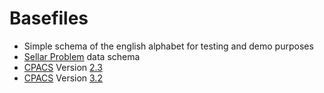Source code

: # Basefiles

* Simple schema of the english alphabet for testing and demo purposes
* [Sellar Problem](https://elib.dlr.de/137013/1/openMDAO_Toulouse_presentation.pdf) data schema
* [CPACS](https://www.cpacs.de/) Version [2.3](https://www.cpacs.de/documentation/CPACS_2_3_0_Docs/html/89b6a288-0944-bd56-a1ef-8d3c8e48ad95.htm)
* [CPACS](https://www.cpacs.de/) Version [3.2](https://www.cpacs.de/documentation/CPACS_3_2_0_Docs/html/89b6a288-0944-bd56-a1ef-8d3c8e48ad95.htm)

════

Your task is to transcribe all of the records precisely, with no images included.

Source code

: # Basefiles

* Simple schema of the english alphabet for testing and demo purposes
* [Sellar Problem](https://elib.dlr.de/137013/1/openMDAO_Toulouse_presentation.pdf) data schema
* [CPACS](https://www.cpacs.de/) Version [2.3](https://www.cpacs.de/documentation/CPACS_2_3_0_Docs/html/89b6a288-0944-bd56-a1ef-8d3c8e48ad95.htm)
* [CPACS](https://www.cpacs.de/) Version [3.2](https://www.cpacs.de/documentation/CPACS_3_2_0_Docs/html/89b6a288-0944-bd56-a1ef-8d3c8e48ad95.htm)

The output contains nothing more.